Radio Super (HJCI)

Bogotá; Colombia;
- Frequency: 970 kHz

Programming
- Format: News / talk
- Affiliations: Cadena Super

Ownership
- Owner: Cadena Super

History
- First air date: 1971
- Last air date: 2012
- Former call signs: HJCJ
- Former frequencies: 1040 kHz (1971–1987)

Links
- Website: http://www.cadenasuper.com/

= Cadena Súper =

Cadena Super was a Colombian radio network, founded in the 1970s by Conservative politician Jaime Pava Navarro. Its flagship Bogotá station, Radio Super, which broadcast at 1040 kHz (formerly Radio Metropolitana), replaced pioneer station La Voz de la Víctor at 970 kHz in 1987. Before that, the flagship station was Villavicencio's La Voz del Llano.

Besides the main radio network, it owns La Superestación, a pop-rock station founded in 1982 and which became online-only in 2005, with its frequencies leased to rival network RCN Radio.
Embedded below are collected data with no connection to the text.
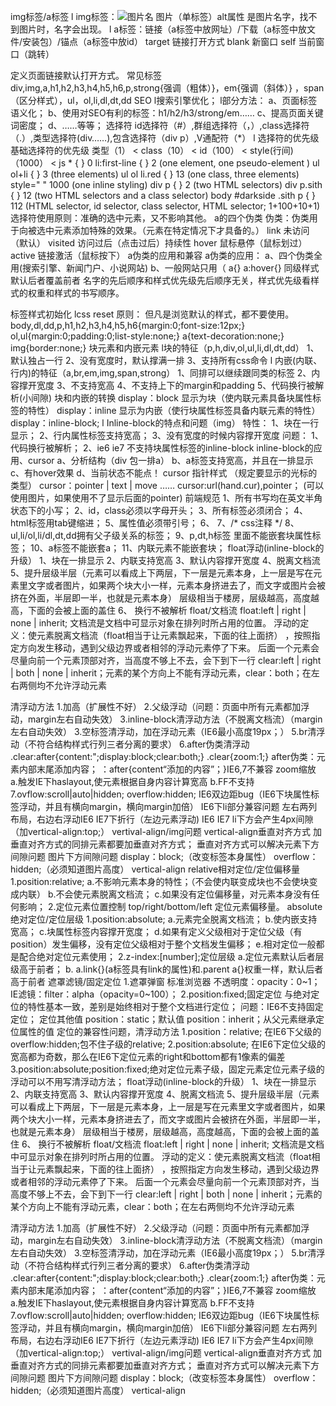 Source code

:  img标签/a标签
    l img标签：<img src="图片地址" alt="图片名"/>  图片（单标签）alt属性 是图片名字，找不到图片时，名字会出现。
    l a标签：链接（a标签中放网址）/下载（a标签中放文件/安装包）/锚点（a标签中放id）
 target 链接打开方式
 blank  新窗口
 self   当前窗口（跳转）
 <base target="_blank"/> 定义页面链接默认打开方式。
常见标签
    div,img,a,h1,h2,h3,h4,h5,h6,p,strong{强调（粗体）}，em{强调（斜体）} ，span（区分样式），ul，ol,li,dl,dt,dd
SEO                
l搜索引擎优化；
l部分方法：
a、页面标签语义化；
b、使用对SEO有利的标签：h1/h2/h3/strong/em……
c、提高页面关键词密度；
d、……等等；
选择符
id选择符（#）,群组选择符（，）,class选择符（.）,类型选择符(div……),包含选择符（div p）,V通配符（*）
l 选择符的优先级
基础选择符的优先级
类型（1）  <  class（10）  <  id（100）  < style(行间)（1000）  < js
* { } 0 
li:first-line { }      2 (one element, one pseudo-element ) 
ul ol+li { }           3 (three elements) 
ul ol li.red { }       13 (one class, three elements) 
style="  "             1000 (one inline styling) 
div p { }              2 (two HTML selectors) 
div p.sith { }         12 (two HTML selectors and a class selector) 
body #darkside .sith p { }    112 (HTML selector, id selector, class selector, HTML selector; 1+100+10+1)
选择符使用原则：准确的选中元素，又不影响其他。
a的四个伪类
伪类：伪类用于向被选中元素添加特殊的效果。（元素在特定情况下才具备的。）
link   未访问（默认）
visited  访问过后（点击过后）持续性
hover  鼠标悬停（鼠标划过）
active  链接激活（鼠标按下）
a伪类的应用和兼容
a伪类的应用：
a、四个伪类全用(搜索引擎、新闻门户、小说网站)
b、一般网站只用（ a{}   a:hover{} 
同级样式默认后者覆盖前者
名字的先后顺序和样式优先级先后顺序无关，样式优先级看样式的权重和样式的书写顺序。



标签样式初始化
lcss reset 原则：
但凡是浏览默认的样式，都不要使用。
body,dl,dd,p,h1,h2,h3,h4,h5,h6{margin:0;font-size:12px;}
ol,ul{margin:0;padding:0;list-style:none;}
a{text-decoration:none;}
img{border:none;}
块元素和内嵌元素
l块的特征（p,h,div,ol,ul,li,dl,dt,dd）
1、默认独占一行
2、没有宽度时，默认撑满一排
3、支持所有css命令
l 内嵌(内联、行内)的特征（a,br,em,img,span,strong）
1、同排可以继续跟同类的标签
2、内容撑开宽度
3、不支持宽高
4、不支持上下的margin和padding
5、代码换行被解析(小间隙)
块和内嵌的转换
display：block        显示为块（使内联元素具备块属性标签的特性）
display：inline       显示为内嵌（使行块属性标签具备内联元素的特性）
display：inline-block;
l Inline-block的特点和问题（img）
特性：
 1、块在一行显示；
 2、行内属性标签支持宽高；
 3、没有宽度的时候内容撑开宽度
问题：
 1、代码换行被解析；
 2、ie6 ie7 不支持块属性标签的inline-block
inline-block的应用、cursor
a、分析结构（div 包一排a）
b、a标签支持宽高，并且在一排显示
c、有hover效果
d、当前状态不能点！
cursor 指针样式 （规定要显示的光标的类型）
cursor：pointer | text | move ……
cursor:url(hand.cur),pointer；
(可以使用图片，如果使用不了显示后面的pointer)
前端规范
1、所有书写均在英文半角状态下的小写；
2、id，class必须以字母开头；
3、所有标签必须闭合；
4、html标签用tab键缩进；
5、属性值必须带引号；
6、<!-- html注释 -->
7、/* css注释 */
8、ul,li/ol,li/dl,dt,dd拥有父子级关系的标签；
9、p,dt,h标签 里面不能嵌套块属性标签；
10、a标签不能嵌套a；
11、内联元素不能嵌套块；
float浮动(inline-block的升级）
1、块在一排显示
2、内联支持宽高
3、默认内容撑开宽度
4、脱离文档流
5、提升层级半层（元素可以看成上下两层，下一层是元素本身，上一层是写在元素里文字或者图片，如果两个块大小一样，元素本身挤进去了，而文字或图片会被挤在外面，半层即一半，也就是元素本身）
层级相当于楼房，层级越高，高度越高，下面的会被上面的盖住
6、 换行不被解析
float/文档流
float:left | right | none | inherit;
文档流是文档中可显示对象在排列时所占用的位置。
浮动的定义：使元素脱离文档流（float相当于让元素飘起来，下面的往上面挤） ，按照指定方向发生移动，遇到父级边界或者相邻的浮动元素停了下来。
后面一个元素会尽量向前一个元素顶部对齐，当高度不够上不去，会下到下一行
clear:left | right | both | none | inherit；元素的某个方向上不能有浮动元素，clear：both；在左右两侧均不允许浮动元素

清浮动方法
1.加高（扩展性不好）
2.父级浮动（问题：页面中所有元素都加浮动，margin左右自动失效）
3.inline-block清浮动方法（不脱离文档流）（margin左右自动失效）
3.空标签清浮动，加在浮动元素（IE6最小高度19px；）
5.br清浮动（不符合结构样式行列三者分离的要求）
6.after伪类清浮动
.clear:after{content:";display:block;clear:both;}
.clear{zoom:1;}
after伪类：元素内部末尾添加内容；
：after{content“添加的内容”；}IE6,7不兼容
zoom缩放
a.触发IE下haslayout,使元素根据自身内容计算宽高
b.FF不支持
7.ovflow:scroll|auto|hidden;
overflow:hidden;
IE6双边距bug（IE6下块属性标签浮动，并且有横向margin，横向margin加倍）
IE6下li部分兼容问题
左右两列布局，右边右浮动IE6 IE7下折行（左边元素浮动) IE6 IE7 li下方会产生4px间隙（加vertical-align:top;）
vertival-align/img问题
vertical-align垂直对齐方式
加垂直对齐方式的同排元素都要加垂直对齐方式；
垂直对齐方式可以解决元素下方间隙问题
图片下方间隙问题
display：block;（改变标签本身属性）
overflow：hidden;（必须知道图片高度）
vertical-align
relative相对定位/定位偏移量
1.position:relative;
a.不影响元素本身的特性；（不会使内联变成块也不会使块变成内联）
b.不会使元素脱离文档流；
c.如果没有定位偏移量，对元素本身没有任何影响；
2.定位元素位置控制
top/right/bottom/left 定位元素偏移量。
absolute绝对定位/定位层级
1.position:absolute;
a.元素完全脱离文档流；
b.使内嵌支持宽高；
c.块属性标签内容撑开宽度；
d.如果有定义父级相对于定位父级（有position）发生偏移，没有定位父级相对于整个文档发生偏移；
e.相对定位一般都是配合绝对定位元素使用；
2.z-index:[number];定位层级
a.定位元素默认后者层级高于前者；
b.  a.link{}(a标签具有link的属性)和.parent a{}权重一样，默认后者高于前者
遮罩滤镜/固定定位
1.遮罩弹窗
标准浏览器 不透明度：opacity：0~1；
IE滤镜：filter：alpha（opacity=0~100）；
2.position:fixed;固定定位
与绝对定位的特性基本一致，差别是始终相对于整个文档进行定位；
问题：IE6不支持固定定位；
定位其他值
position：static；默认值
position：inherit；从父元素继承定位属性的值
定位的兼容性问题，清浮动方法
1.position：relative;
在IE6下父级的overflow:hidden;包不住子级的relative;
2.position:absolute;
在IE6下定位父级的宽高都为奇数，那么在IE6下定位元素的right和bottom都有1像素的偏差
3.position:absolute;position:fixed;绝对定位元素子级，固定元素定位元素子级的浮动可以不用写清浮动方法；
float浮动(inline-block的升级）
1、块在一排显示
2、内联支持宽高
3、默认内容撑开宽度
4、脱离文档流
5、提升层级半层（元素可以看成上下两层，下一层是元素本身，上一层是写在元素里文字或者图片，如果两个块大小一样，元素本身挤进去了，而文字或图片会被挤在外面，半层即一半，也就是元素本身）
层级相当于楼房，层级越高，高度越高，下面的会被上面的盖住
6、 换行不被解析
float/文档流
float:left | right | none | inherit;
文档流是文档中可显示对象在排列时所占用的位置。
浮动的定义：使元素脱离文档流（float相当于让元素飘起来，下面的往上面挤） ，按照指定方向发生移动，遇到父级边界或者相邻的浮动元素停了下来。
后面一个元素会尽量向前一个元素顶部对齐，当高度不够上不去，会下到下一行
clear:left | right | both | none | inherit；元素的某个方向上不能有浮动元素，clear：both；在左右两侧均不允许浮动元素

清浮动方法
1.加高（扩展性不好）
2.父级浮动（问题：页面中所有元素都加浮动，margin左右自动失效）
3.inline-block清浮动方法（不脱离文档流）（margin左右自动失效）
3.空标签清浮动，加在浮动元素（IE6最小高度19px；）
5.br清浮动（不符合结构样式行列三者分离的要求）
6.after伪类清浮动
.clear:after{content:";display:block;clear:both;}
.clear{zoom:1;}
after伪类：元素内部末尾添加内容；
：after{content“添加的内容”；}IE6,7不兼容
zoom缩放
a.触发IE下haslayout,使元素根据自身内容计算宽高
b.FF不支持
7.ovflow:scroll|auto|hidden;
overflow:hidden;
IE6双边距bug（IE6下块属性标签浮动，并且有横向margin，横向margin加倍）
IE6下li部分兼容问题
左右两列布局，右边右浮动IE6 IE7下折行（左边元素浮动) IE6 IE7 li下方会产生4px间隙（加vertical-align:top;）
vertival-align/img问题
vertical-align垂直对齐方式
加垂直对齐方式的同排元素都要加垂直对齐方式；
垂直对齐方式可以解决元素下方间隙问题
图片下方间隙问题
display：block;（改变标签本身属性）
overflow：hidden;（必须知道图片高度）
vertical-align
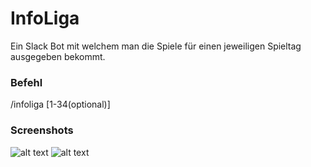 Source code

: # InfoLiga

Ein Slack Bot mit welchem man die Spiele für einen jeweiligen Spieltag ausgegeben bekommt.

### Befehl
/infoliga [1-34(optional)]

### Screenshots
![alt text](https://github.com/MiguelACarballo/cs50/tree/feature/finalProject/InfoLiga/images/infoliga_screen_1.png "Screenshot1")
![alt text](https://github.com/MiguelACarballo/cs50/tree/feature/finalProject/InfoLiga/images/infoliga_screen_2.png "Screenshot2")

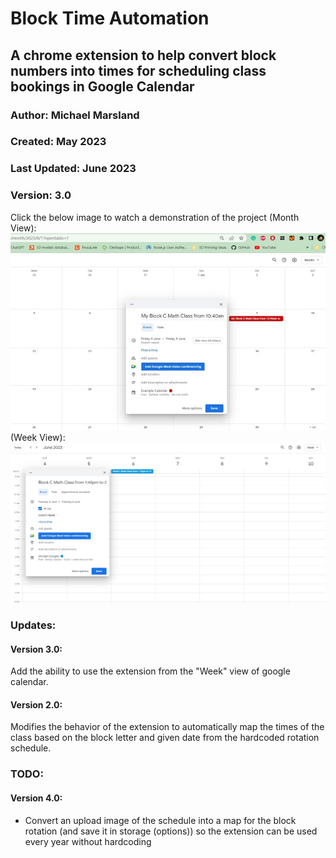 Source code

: 
# Block Time Automation

## A chrome extension to help convert block numbers into times for scheduling class bookings in Google Calendar

### Author: Michael Marsland
### Created: May 2023
### Last Updated: June 2023
### Version: 3.0

Click the below image to watch a demonstration of the project (Month View):
[![IMAGE ALT TEXT HERE](docs/OverviewExample.jpg)](https://youtu.be/Y38fq9zyvYM)
(Week View):
[![IMAGE ALT TEXT HERE](docs/WeekViewExample.jpg)](https://www.youtube.com/watch?v=pC4VFS_H-2c)

### Updates:
#### Version 3.0:
Add the ability to use the extension from the "Week" view of google calendar.

#### Version 2.0:
Modifies the behavior of the extension to automatically map the times of the class based on the block letter and given date from the hardcoded rotation schedule.

### TODO:
#### Version 4.0:
- Convert an upload image of the schedule into a map for the block rotation (and save it in storage (options)) so the extension can be used every year without hardcoding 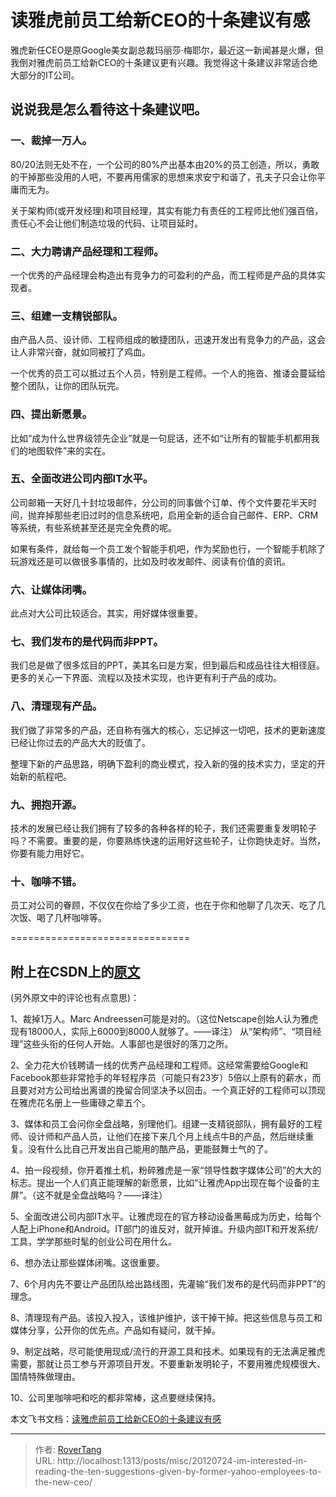 # 读雅虎前员工给新CEO的十条建议有感


雅虎新任CEO是原Google美女副总裁玛丽莎·梅耶尔，最近这一新闻甚是火爆，但我倒对雅虎前员工给新CEO的十条建议更有兴趣。我觉得这十条建议非常适合绝大部分的IT公司。

## 说说我是怎么看待这十条建议吧。

### 一、裁掉一万人。

80/20法则无处不在，一个公司的80%产出基本由20%的员工创造，所以，勇敢的干掉那些没用的人吧，不要再用儒家的思想来求安宁和谐了，孔夫子只会让你平庸而无为。

关于架构师(或开发经理)和项目经理，其实有能力有责任的工程师比他们强百倍，责任心不会让他们制造垃圾的代码、让项目延时。

### 二、大力聘请产品经理和工程师。

一个优秀的产品经理会构造出有竞争力的可盈利的产品，而工程师是产品的具体实现者。

### 三、组建一支精锐部队。

由产品人员、设计师、工程师组成的敏捷团队，迅速开发出有竞争力的产品，这会让人非常兴奋，就如同被打了鸡血。

一个优秀的员工可以抵过五个人员，特别是工程师。一个人的拖沓、推诿会蔓延给整个团队，让你的团队玩完。

### 四、提出新愿景。

比如“成为什么世界级领先企业”就是一句屁话，还不如“让所有的智能手机都用我们的地图软件”来的实在。

### 五、全面改进公司内部IT水平。

公司邮箱一天好几十封垃圾邮件，分公司的同事做个订单、传个文件要花半天时间，抛弃掉那些老旧过时的信息系统吧，启用全新的适合自己邮件、ERP、CRM等系统，有些系统甚至还是完全免费的呢。

如果有条件，就给每一个员工发个智能手机吧，作为奖励也行，一个智能手机除了玩游戏还是可以做很多事情的，比如及时收发邮件、阅读有价值的资讯。

### 六、让媒体闭嘴。

此点对大公司比较适合。其实，用好媒体很重要。

### 七、我们发布的是代码而非PPT。

我们总是做了很多炫目的PPT，美其名曰是方案，但到最后和成品往往大相径庭。更多的关心一下界面、流程以及技术实现，也许更有利于产品的成功。

### 八、清理现有产品。

我们做了非常多的产品，还自称有强大的核心，忘记掉这一切吧，技术的更新速度已经让你过去的产品大大的贬值了。

整理下新的产品思路，明确下盈利的商业模式，投入新的强的技术实力，坚定的开始新的航程吧。

### 九、拥抱开源。

技术的发展已经让我们拥有了较多的各种各样的轮子，我们还需要重复发明轮子吗？不需要。重要的是，你要熟练快速的运用好这些轮子，让你跑快走好。当然，你要有能力用好它。

### 十、咖啡不错。

员工对公司的眷顾，不仅仅在你给了多少工资，也在于你和他聊了几次天、吃了几次饭、喝了几杯咖啡等。

===============================

## 附上在CSDN上的[原文](http://news.csdn.net/a/20120718/2807455.html)

(另外原文中的评论也有点意思)：

1、裁掉1万人。Marc Andreessen可能是对的。（这位Netscape创始人认为雅虎现有18000人，实际上6000到8000人就够了。——译注） 从“架构师”、“项目经理”这些头衔的任何人开始。人事部也是很好的落刀之所。

2、全力花大价钱聘请一线的优秀产品经理和工程师。这经常需要给Google和Facebook那些非常抢手的年轻程序员（可能只有23岁）5倍以上原有的薪水，而且要对对方公司给出离谱的挽留合同坚决予以回击。一个真正好的工程师可以顶现在雅虎花名册上一些庸碌之辈五个。

3、媒体和员工会问你全盘战略，别理他们。组建一支精锐部队，拥有最好的工程师、设计师和产品人员，让他们在接下来几个月上线点牛B的产品，然后继续重复。没有什么比自己开发出自己能用的酷产品，更能鼓舞士气的了。

4、拍一段视频，你开着推土机，粉碎雅虎是一家“领导性数字媒体公司”的大大的标志。提出一个人们真正能理解的新愿景，比如“让雅虎App出现在每个设备的主屏”。（这不就是全盘战略吗？——译注）

5、全面改进公司内部IT水平。让雅虎现在的官方移动设备黑莓成为历史，给每个人配上iPhone和Android。IT部门的谁反对，就开掉谁。升级内部IT和开发系统/工具，学学那些时髦的创业公司在用什么。

6、想办法让那些媒体闭嘴。这很重要。

7、6个月内先不要让产品团队给出路线图，先灌输“我们发布的是代码而非PPT”的理念。

8、清理现有产品。该投入投入，该维护维护，该干掉干掉。把这些信息与员工和媒体分享，公开你的优先点。产品如有疑问，就干掉。

9、制定战略，尽可能使用现成/流行的开源工具和技术。如果现有的无法满足雅虎需要，那就让员工参与开源项目开发。不要重新发明轮子，不要用雅虎规模很大、国情特殊做理由。

10、公司里咖啡吧和吃的都非常棒，这点要继续保持。

本文飞书文档：[读雅虎前员工给新CEO的十条建议有感](https://rovertang.feishu.cn/docx/doxcnxNwxFoSQLj9sDu1mXxGaGe)


---

> 作者: [RoverTang](https://rovertang.com)  
> URL: http://localhost:1313/posts/misc/20120724-im-interested-in-reading-the-ten-suggestions-given-by-former-yahoo-employees-to-the-new-ceo/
Since December 2012, all the Super's frequencies in AM (Bogotá, Medellín, Cali, Ibagué, Villavicencio -Voz del Llano-, Cúcuta and Neiva) were leased to RCN too. The 3 main frequencies are called Radio Red (Bogotá, Medellín and Cali), Radio Fiesta (Cúcuta), La Cariñosa (Voz del Llano in Villavicencio), and La FM (Ibagué and Neiva).